Businesses may claim force majeure clauses to prevent contractual default arising out of the steps provided that such clauses contain regulatory directives or legislation making it difficult for them to comply. As with the terms set out in the pandemic Declaration, the delineation of government regulations which render it difficult for the courts to perform does not stop the study, and parties attempting to use force major still have to create their incapacity to counteract, along with their inability to perform (or some other requirement that is needed by the clause). In that context, businesses should track COVID-19 changes closely and should take all appropriate action to reduce their effect on business practices whenever possible and record their future effects on contractual results. In light of the changes, it is important for businesses to proactively analyze the clear terms and conditions of their regulatory compliance plans in order to decide whether COVID-19 risks are protected and to review insurance scheme criteria in order to guarantee that these clauses are complied with scrupulously in the case of a claim. In anticipation of such claims, insurers should also take proactive measures, reviewed their standard policy language and prepared to make sure that insurance coverage proceedings for uncovered losses are filed.
The COVID-19 has halted economic development and disrupted the chains of production, procurement and delivery, among other issues.

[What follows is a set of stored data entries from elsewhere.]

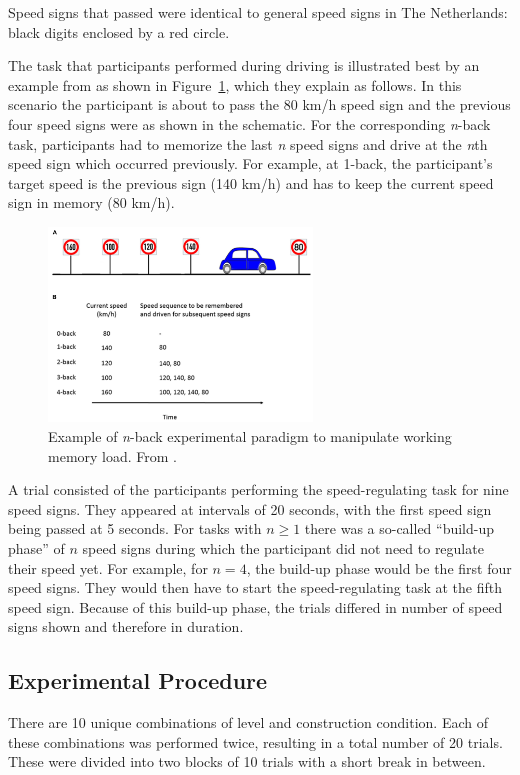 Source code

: Speed signs that passed were identical to general speed signs in The Netherlands: black digits enclosed by a red circle. 

The \nback task that participants performed during driving is illustrated best by an example from \citet{Unni2017} as shown in Figure~\ref{fig:nback_scheme}, which they explain as follows.
In this scenario the participant is about to pass the 80 km/h speed sign and the previous four speed signs were as shown in the schematic. 
For the corresponding \textit{n}-back task, participants had to memorize the last \textit{n} speed signs and drive at the \textit{n}th speed sign which occurred previously.
For example, at 1-back, the participant’s target speed is the previous sign (140 km/h) and has to keep the current speed sign in memory (80 km/h).

\begin{figure}
  \centering
  \includegraphics[width=7cm]{images/nback_Scheunemann.pdf}
  \caption{Example of \textit{n}-back experimental paradigm to manipulate working memory load. From \citet{Unni2017}.}
  \label{fig:nback_scheme}
\end{figure}

A trial consisted of the participants performing the speed-regulating task for nine speed signs. 
They appeared at intervals of 20 seconds, with the first speed sign being passed at 5 seconds.
For \nback tasks with \(n \geq 1\) there was a so-called ``build-up phase'' of \(n\) speed signs during which the participant did not need to regulate their speed yet. 
For example, for \(n = 4\), the build-up phase would be the first four speed signs. 
They would then have to start the speed-regulating task at the fifth speed sign.
Because of this build-up phase, the \nback trials differed in number of speed signs shown and therefore in duration.

\subsection{Experimental Procedure}
There are 10 unique combinations of \nback level and construction condition.
Each of these combinations was performed twice, resulting in a total number of 20 trials.
These were divided into two blocks of 10 trials with a short break in between.

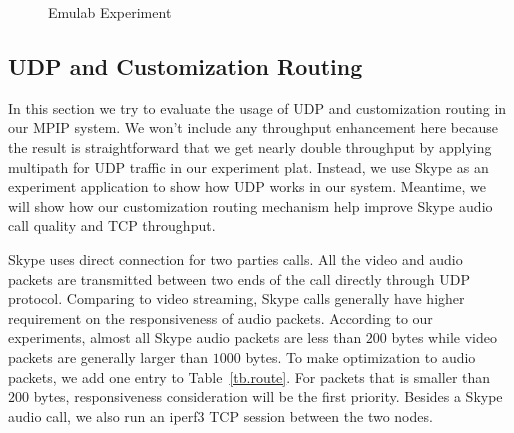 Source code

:\begin{figure}[htb]
\caption{Emulab Experiment}
\label{fig.emulab}
\end{figure}


\subsection{UDP and Customization Routing}
\label{sec:udp}

In this section we try to evaluate the usage of UDP and customization routing in our MPIP system. We won't include any throughput enhancement here because the result is straightforward that we get nearly double throughput by applying multipath for UDP traffic in our experiment plat. Instead, we use Skype as an experiment application to show how UDP works in our system. Meantime, we will show how our customization routing mechanism help improve Skype audio call quality and TCP throughput.

Skype uses direct connection for two parties calls. All the video and audio packets are transmitted between two ends of the call directly through UDP protocol. Comparing to video streaming, Skype calls generally have higher requirement on the responsiveness of audio packets. According to our experiments, almost all Skype audio packets are less than $200$ bytes while video packets are generally larger than $1000$ bytes. To make optimization to audio packets, we add one entry to Table~\ref{tb.route}. For packets that is smaller than $200$ bytes, responsiveness consideration will be the first priority. Besides a Skype audio call, we also run an iperf3 TCP session between the two nodes.

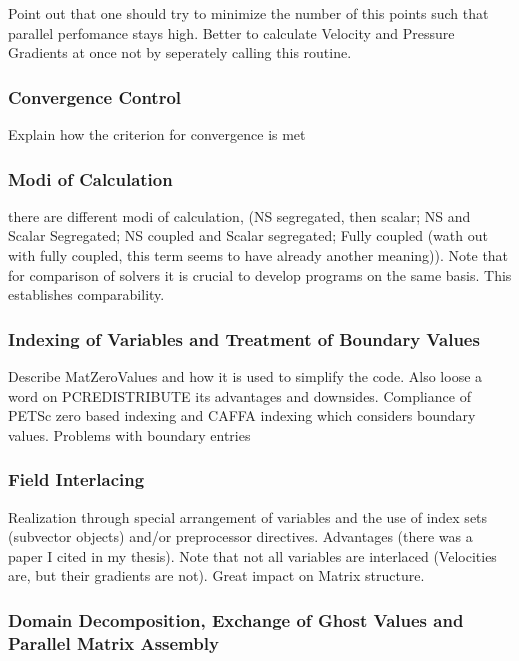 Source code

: \documentclass[article,type=msc,colorback,accentcolor=tud2a]{tudthesis}
\begin{document}
        Point out that one should try to minimize the number of this points such that parallel perfomance stays high. Better to calculate Velocity and Pressure Gradients at once not by seperately calling this routine.

        \subsubsection{Convergence Control} 
        Explain how the criterion for convergence is met 

        \subsubsection{Modi of Calculation}
          there are different modi of calculation, (NS segregated, then scalar; NS and Scalar Segregated; NS coupled and Scalar segregated; Fully coupled (wath out with fully coupled, this term seems to have already another meaning)). Note that for comparison of solvers it is crucial to develop programs on the same basis. This establishes comparability.

      \subsubsection{Indexing of Variables and Treatment of Boundary Values}
      Describe MatZeroValues and how it is used to simplify the code. Also loose a word on PCREDISTRIBUTE its advantages and downsides. Compliance of PETSc zero based indexing and CAFFA indexing which considers boundary values. Problems with boundary entries
      \subsubsection{Field Interlacing}
      Realization through special arrangement of variables and the use of index sets (subvector objects) and/or preprocessor directives. Advantages (there was a paper I cited in my thesis). Note that not all variables are interlaced (Velocities are, but their gradients are not). Great impact on Matrix structure.
      \subsubsection{Domain Decomposition, Exchange of Ghost Values and Parallel Matrix Assembly}
\end{document}
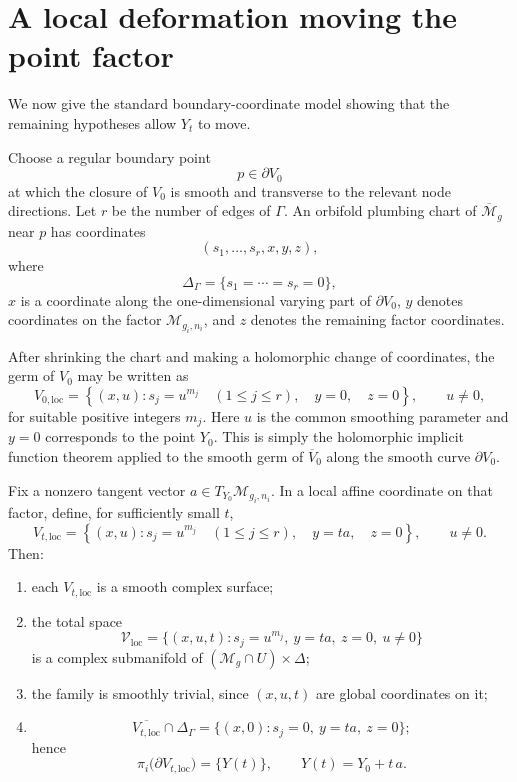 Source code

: \documentclass[11pt]{article}
\newcommand{\M}{\mathcal M}
\newcommand{\D}{\Delta}
\newcommand{\barM}{\overline{\M}}
\begin{document}
\section{A local deformation moving the point factor}

We now give the standard boundary-coordinate model showing that the remaining
hypotheses allow \(Y_t\) to move.

Choose a regular boundary point
\[
p\in \partial V_0
\]
at which the closure of \(V_0\) is smooth and transverse to the relevant node
directions.  Let \(r\) be the number of edges of \(\Gamma\).  An orbifold
plumbing chart of \(\barM_g\) near \(p\) has coordinates
\[
(s_1,\ldots,s_r,x,y,z),
\]
where
\[
\Delta_\Gamma=\{s_1=\cdots=s_r=0\},
\]
\(x\) is a coordinate along the one-dimensional varying part of
\(\partial V_0\), \(y\) denotes coordinates on the factor
\(\M_{g_i,n_i}\), and \(z\) denotes the remaining factor coordinates.

After shrinking the chart and making a holomorphic change of coordinates, the
germ of \(V_0\) may be written as
\[
V_{0,\mathrm{loc}}
=
\left\{
(x,u):
s_j=u^{m_j}\quad(1\leq j\leq r),\quad
y=0,\quad z=0
\right\},
\qquad u\neq 0,
\]
for suitable positive integers \(m_j\).  Here \(u\) is the common smoothing
parameter and \(y=0\) corresponds to the point \(Y_0\).  This is simply the
holomorphic implicit function theorem applied to the smooth germ of
\(\overline V_0\) along the smooth curve \(\partial V_0\).

Fix a nonzero tangent vector \(a\in T_{Y_0}\M_{g_i,n_i}\).  In a local affine
coordinate on that factor, define, for sufficiently small \(t\),
\[
V_{t,\mathrm{loc}}
=
\left\{
(x,u):
s_j=u^{m_j}\quad(1\leq j\leq r),\quad
y=t a,\quad z=0
\right\},
\qquad u\neq 0.
\]
Then:

\begin{enumerate}
\item each \(V_{t,\mathrm{loc}}\) is a smooth complex surface;
\item the total space
\[
\mathcal V_{\mathrm{loc}}
=
\{(x,u,t):s_j=u^{m_j},\ y=ta,\ z=0,\ u\neq 0\}
\]
is a complex submanifold of \((\M_g\cap U)\times \D\);
\item the family is smoothly trivial, since \((x,u,t)\) are global coordinates
on it;
\item
\[
\overline{V_{t,\mathrm{loc}}}\cap \Delta_\Gamma
=
\{(x,0):s_j=0,\ y=ta,\ z=0\};
\]
hence
\[
\pi_i\bigl(\partial V_{t,\mathrm{loc}}\bigr)=\{Y(t)\},
\qquad
Y(t)=Y_0+t\,a.
\]
\end{enumerate}
\end{document}
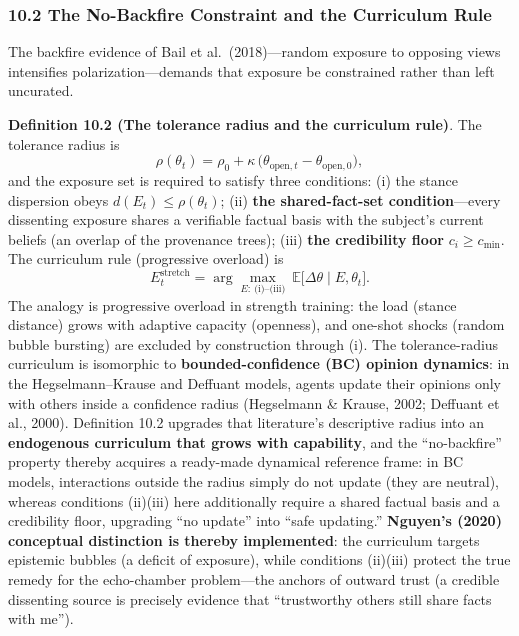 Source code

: \documentclass[
  11pt]{article}
\begin{document}
\subsubsection{10.2 The No-Backfire Constraint and the Curriculum
Rule}\label{the-no-backfire-constraint-and-the-curriculum-rule}

The backfire evidence of Bail et al.~(2018)---random exposure to
opposing views intensifies polarization---demands that exposure be
constrained rather than left uncurated.

\textbf{Definition 10.2 (The tolerance radius and the curriculum rule)}.
The tolerance radius is
\[\rho(\theta_t) = \rho_0 + \kappa\,\big(\theta_{\mathrm{open},t} - \theta_{\mathrm{open},0}\big),\]
and the exposure set is required to satisfy three conditions: (i) the
stance dispersion obeys \(d(E_t) \le \rho(\theta_t)\); (ii) \textbf{the
shared-fact-set condition}---every dissenting exposure shares a
verifiable factual basis with the subject's current beliefs (an overlap
of the provenance trees); (iii) \textbf{the credibility floor}
\(c_i \ge c_{\min}\). The curriculum rule (progressive overload) is
\[E_t^{\mathrm{stretch}} = \arg\max_{E:\ \text{(i)–(iii)}}\ \mathbb{E}\big[\Delta\theta \mid E, \theta_t\big].\]
The analogy is progressive overload in strength training: the load
(stance distance) grows with adaptive capacity (openness), and one-shot
shocks (random bubble bursting) are excluded by construction through
(i). The tolerance-radius curriculum is isomorphic to
\textbf{bounded-confidence (BC) opinion dynamics}: in the
Hegselmann--Krause and Deffuant models, agents update their opinions
only with others inside a confidence radius (Hegselmann \& Krause, 2002;
Deffuant et al., 2000). Definition 10.2 upgrades that literature's
descriptive radius into an \textbf{endogenous curriculum that grows with
capability}, and the ``no-backfire'' property thereby acquires a
ready-made dynamical reference frame: in BC models, interactions outside
the radius simply do not update (they are neutral), whereas conditions
(ii)(iii) here additionally require a shared factual basis and a
credibility floor, upgrading ``no update'' into ``safe updating.''
\textbf{Nguyen's (2020) conceptual distinction is thereby implemented}:
the curriculum targets epistemic bubbles (a deficit of exposure), while
conditions (ii)(iii) protect the true remedy for the echo-chamber
problem---the anchors of outward trust (a credible dissenting source is
precisely evidence that ``trustworthy others still share facts with
me'').
\end{document}
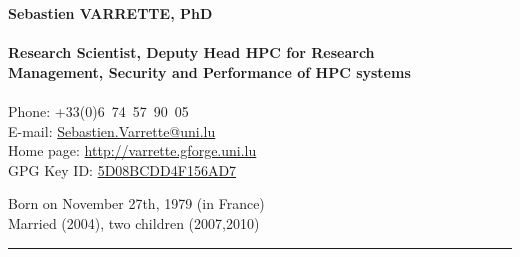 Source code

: \documentclass{cv}
\begin{document}
\begin{chapeau}
  \begin{adresse}
    {\Large\textbf{Sebastien VARRETTE, PhD}}\\
    \ligne\\
    \textbf{Research Scientist, Deputy Head HPC for Research}\\
    \textbf{Management, Security and Performance of HPC systems}\\
    \ligne\\
    Phone: +33(0)6~74~57~90~05\\
    E-mail:    \url{Sebastien.Varrette@uni.lu}\\
    Home page: \url{http://varrette.gforge.uni.lu}\\
    GPG Key ID: \href{https://pgp.mit.edu/pks/lookup?op=vindex&search=0x5D08BCDD4F156AD7}{5D08BCDD4F156AD7}
  \end{adresse}
  \begin{etatcivil}

    Born on November 27th, 1979 (in France)\\
    Married (2004), two children (2007,2010)\\
  \end{etatcivil}
\end{chapeau}
\vspace*{0.5em}
\noindent\rule{\textwidth}{0.4pt}
\end{document}
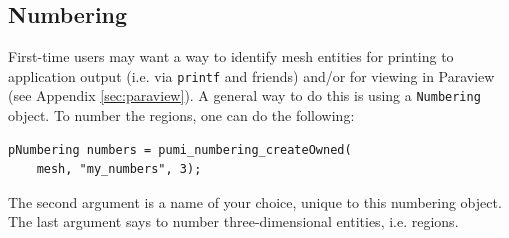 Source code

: \documentclass{article}
\begin{document}
\subsection{Numbering}
\label{sec:num}

First-time users may want a way to identify mesh entities for
printing to application output (i.e. via \texttt{printf} and friends)
and/or for viewing in Paraview (see Appendix \ref{sec:paraview}).
A general way to do this is using a \texttt{Numbering} object.
To number the regions, one can do the following:

\begin{lstlisting}
pNumbering numbers = pumi_numbering_createOwned(
    mesh, "my_numbers", 3);
\end{lstlisting}

The second argument is a name of your choice, unique to this numbering object.
The last argument says to number three-dimensional entities, i.e. regions.
\end{document}
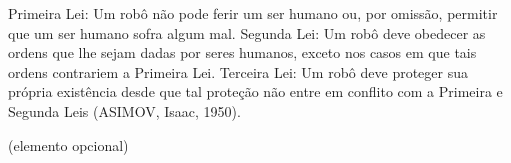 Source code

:
\begin{epigrafe}%
Primeira Lei: Um robô não pode ferir um ser humano ou, por omissão, permitir que um ser humano sofra algum mal. Segunda Lei: Um robô deve obedecer as ordens que lhe sejam dadas por seres humanos, exceto nos casos em que tais ordens contrariem a Primeira Lei. Terceira Lei: Um robô deve proteger sua própria existência desde que tal proteção não entre em conflito com a Primeira e Segunda Leis (ASIMOV, Isaac, 1950). 

(elemento opcional)
\end{epigrafe}

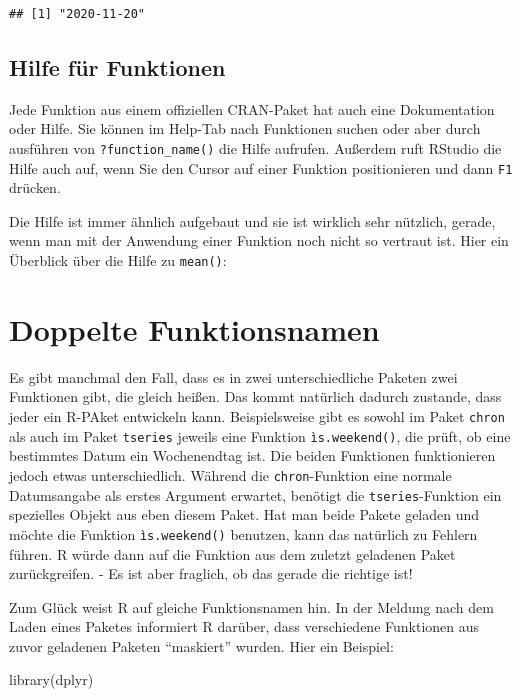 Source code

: \documentclass[
]{book}
\newenvironment{Shaded}{\begin{snugshade}}{\end{snugshade}}
\newcommand{\FunctionTok}[1]{\textcolor[rgb]{0.00,0.00,0.00}{#1}}
\newcommand{\NormalTok}[1]{#1}
\begin{document}
\begin{verbatim}
## [1] "2020-11-20"
\end{verbatim}

\hypertarget{hilfe-fuxfcr-funktionen}{%
\subsection{Hilfe für Funktionen}\label{hilfe-fuxfcr-funktionen}}

Jede Funktion aus einem offiziellen CRAN-Paket hat auch eine Dokumentation oder Hilfe. Sie können im Help-Tab nach Funktionen suchen oder aber durch ausführen von \texttt{?function\_name()} die Hilfe aufrufen. Außerdem ruft RStudio die Hilfe auch auf, wenn Sie den Cursor auf einer Funktion positionieren und dann \texttt{F1} drücken.

Die Hilfe ist immer ähnlich aufgebaut und sie ist wirklich sehr nützlich, gerade, wenn man mit der Anwendung einer Funktion noch nicht so vertraut ist. Hier ein Überblick über die Hilfe zu \texttt{mean()}:

\hypertarget{doppelte-funktionsnamen}{%
\section{Doppelte Funktionsnamen}\label{doppelte-funktionsnamen}}

Es gibt manchmal den Fall, dass es in zwei unterschiedliche Paketen zwei Funktionen gibt, die gleich heißen. Das kommt natürlich dadurch zustande, dass jeder ein R-PAket entwickeln kann. Beispielsweise gibt es sowohl im Paket \texttt{chron} als auch im Paket \texttt{tseries} jeweils eine Funktion \texttt{ìs.weekend()}, die prüft, ob eine bestimmtes Datum ein Wochenendtag ist. Die beiden Funktionen funktionieren jedoch etwas unterschiedlich. Während die \texttt{chron}-Funktion eine normale Datumsangabe als erstes Argument erwartet, benötigt die \texttt{tseries}-Funktion ein spezielles Objekt aus eben diesem Paket. Hat man beide Pakete geladen und möchte die Funktion \texttt{ìs.weekend()} benutzen, kann das natürlich zu Fehlern führen. R würde dann auf die Funktion aus dem zuletzt geladenen Paket zurückgreifen. - Es ist aber fraglich, ob das gerade die richtige ist!

Zum Glück weist R auf gleiche Funktionsnamen hin. In der Meldung nach dem Laden eines Paketes informiert R darüber, dass verschiedene Funktionen aus zuvor geladenen Paketen ``maskiert'' wurden. Hier ein Beispiel:

\begin{Shaded}
\begin{Highlighting}[]
\FunctionTok{library}\NormalTok{(dplyr)}
\end{Highlighting}
\end{Shaded}
\end{document}
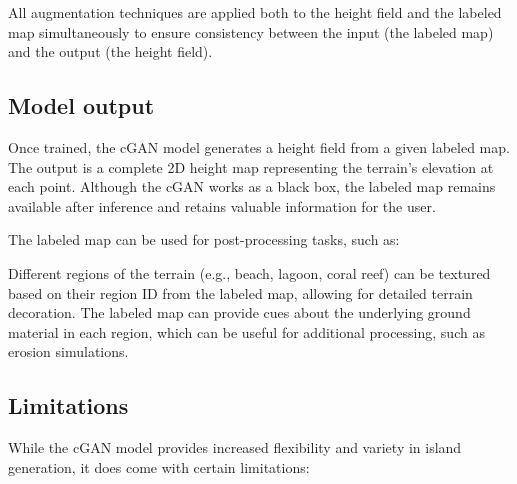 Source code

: All augmentation techniques are applied both to the height field and the labeled map simultaneously to ensure consistency between the input (the labeled map) and the output (the height field).

\subsection{Model output}

Once trained, the cGAN model generates a height field from a given labeled map. The output is a complete 2D height map representing the terrain's elevation at each point. Although the cGAN works as a black box, the labeled map remains available after inference and retains valuable information for the user.

The labeled map can be used for post-processing tasks, such as:
\begin{Itemize}
     Different regions of the terrain (e.g., beach, lagoon, coral reef) can be textured based on their region ID from the labeled map, allowing for detailed terrain decoration.
     The labeled map can provide cues about the underlying ground material in each region, which can be useful for additional processing, such as erosion simulations.
\end{Itemize}


\subsection{Limitations}

While the cGAN model provides increased flexibility and variety in island generation, it does come with certain limitations:


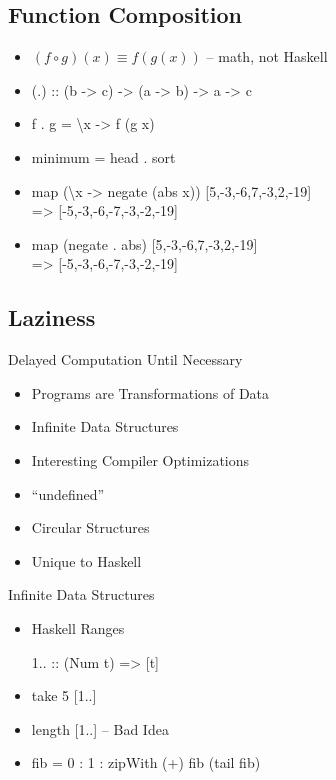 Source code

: \documentclass{beamer}                  %
\newcommand{\srule}{
	\rule{\textwidth}{1pt}\\
}
\newlength{\subsecwidth}
\newenvironment{slide}{
	\begin{frame} %
	\settowidth{\subsecwidth}{\insertsubsection} %
	\ifthenelse{\dimtest{\subsecwidth}{<}{1pt}}{ %
		\frametitle{\insertsection\\             %
		\vspace{-1ex}                            %
		\color{fore}\srule                       %
		\par                                     %
		\vspace{-3ex}                            %
		}
	}{                                           %
		\frametitle{\insertsection\ -- \insertsubsection\\ %
		\vspace{-1ex}                            %
		\color{fore}\srule                       %
		\par                                     %
		\vspace{-3ex}                            %
		}
	}
	\Large                                       %
}{
	\end{frame}
}
\begin{document}
\subsection{Function Composition}

\begin{slide}
  \begin{itemize}
    \item \((f \circ g)(x) \equiv f(g(x))\) -- math, not Haskell
    \item (.) :: (b -> c) -> (a -> b) -> a -> c
    \item f . g = \textbackslash x -> f (g x)
    \item minimum = head . sort
    \item{}{}
      map (\textbackslash x -> negate (abs x)) [5,-3,-6,7,-3,2,-19]\\
      => [-5,-3,-6,-7,-3,-2,-19]
    \item{}{}
      map (negate . abs) [5,-3,-6,7,-3,2,-19]\\
      => [-5,-3,-6,-7,-3,-2,-19]
  \end{itemize}
\end{slide}

\subsection{Laziness}

\begin{slide}
  Delayed Computation Until Necessary
  \begin{itemize}
    \item Programs are Transformations of Data
    \item Infinite Data Structures
    \item Interesting Compiler Optimizations
    \item ``undefined''
    \item Circular Structures
    \item Unique to Haskell
  \end{itemize}
\end{slide}

\begin{slide}
  Infinite Data Structures
  \begin{itemize}
    \item Haskell Ranges
    \item  [1..] :: (Num t) => [t]
    \item take 5 [1..]
    \item length [1..] -- Bad Idea
    \item fib = 0 : 1 : zipWith (+) fib (tail fib)
  \end{itemize}
\end{slide}
\end{document}
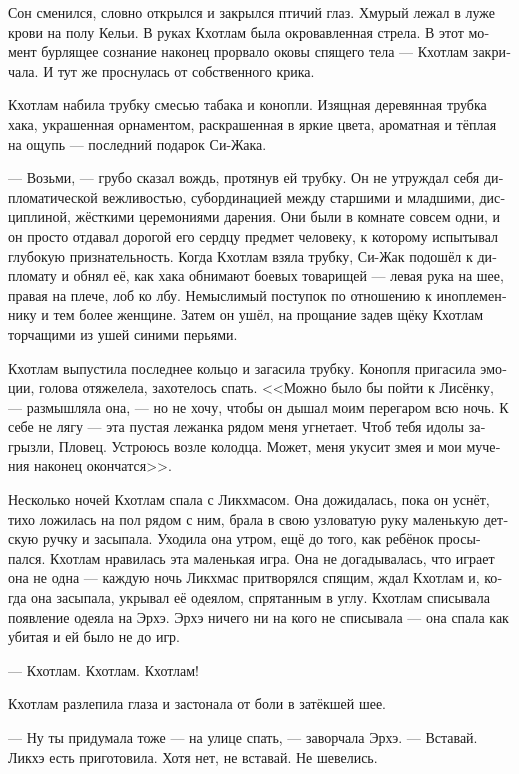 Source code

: \documentclass[a4paper,12pt,fleqn]{book}\usepackage{cooltooltips}\usepackage{polyglossia}\setdefaultlanguage[babelshorthands=true]{russian}\setotherlanguage{english}\defaultfontfeatures{Ligatures=TeX,Mapping=tex-text} \usepackage{xcolor}\definecolor{lightgray}{HTML}{bbbbbb}\color{lightgray}\newcommand{\ml}[3]{\textenglish{\textcolor{black}{#3}} }
\newcommand{\asterism}{\vspace{1em}{\centering\Large\bfseries$\ast~\ast~\ast$\par}\vspace{1em}}
\begin{document}
Сон сменился, словно открылся и закрылся птичий глаз.
Хмурый лежал в луже крови на полу Кельи.
В руках Кхотлам была окровавленная стрела.
В этот момент бурлящее сознание наконец прорвало оковы спящего тела --- Кхотлам закричала.
И тут же проснулась от собственного крика.

Кхотлам набила трубку смесью табака и конопли.
Изящная деревянная трубка хака, украшенная орнаментом, раскрашенная в яркие цвета, ароматная и тёплая на ощупь --- последний подарок Си-Жака.

--- Возьми, --- грубо сказал вождь, протянув ей трубку.
Он не утруждал себя дипломатической вежливостью, субординацией между старшими и младшими, дисциплиной, жёсткими церемониями дарения.
Они были в комнате совсем одни, и он просто отдавал дорогой его сердцу предмет человеку, к которому испытывал глубокую признательность.
Когда Кхотлам взяла трубку, Си-Жак подошёл к дипломату и обнял её, как хака обнимают боевых товарищей --- левая рука на шее, правая на плече, лоб ко лбу.
Немыслимый поступок по отношению к иноплеменнику и тем более женщине.
Затем он ушёл, на прощание задев щёку Кхотлам торчащими из ушей синими перьями.

Кхотлам выпустила последнее кольцо и загасила трубку.
Конопля пригасила эмоции, голова отяжелела, захотелось спать.
<<Можно было бы пойти к Лисёнку, --- размышляла она, --- но не хочу, чтобы он дышал моим перегаром всю ночь.
К себе не лягу --- эта пустая лежанка рядом меня угнетает.
Чтоб тебя идолы загрызли, Пловец.
Устроюсь возле колодца.
Может, меня укусит змея и мои мучения наконец окончатся>>.

Несколько ночей Кхотлам спала с Ликхмасом.
Она дожидалась, пока он уснёт, тихо ложилась на пол рядом с ним, брала в свою узловатую руку маленькую детскую ручку и засыпала.
Уходила она утром, ещё до того, как ребёнок просыпался.
Кхотлам нравилась эта маленькая игра.
Она не догадывалась, что играет она не одна --- каждую ночь Ликхмас притворялся спящим, ждал Кхотлам и, когда она засыпала, укрывал её одеялом, спрятанным в углу.
Кхотлам списывала появление одеяла на Эрхэ.
Эрхэ ничего ни на кого не списывала --- она спала как убитая и ей было не до игр.

\asterism

--- Кхотлам.
Кхотлам.
Кхотлам!

Кхотлам разлепила глаза и застонала от боли в затёкшей шее.

--- Ну ты придумала тоже --- на улице спать, --- заворчала Эрхэ.
--- Вставай.
Ликхэ есть приготовила.
Хотя нет, не вставай.
Не шевелись.
\end{document}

However, it would be extremely difficult, if not impossible to prove without reasonable doubt that disturbances in the qua unprecedented outbreak of a pandemic in COVID-19 have, in view of the temporariness of such disruptions or the total probability of the 'pre-Corona' period, dissipated in a radical and irreversible way the agreement itself. Mere inconveniences, difficulties, pauses or delays in carrying out contractual obligations due to the pandemic of COVID-19 and the consequential restrictions would not allow the same event of violence to be dealt with because the courts of law offered such parameters of low judicial importance while defining high standards of force majeure for the application of such parameters. Nonetheless, as the courts should determine, by resorting to a theory of fair justice or by taking a more pragmatic approach, the interpretation of the rule of force majeure in terms of the facts and circumstances of each case before them, it would be necessary for parties to be vigilant of the provisions inserted into the contract and the contractual rights.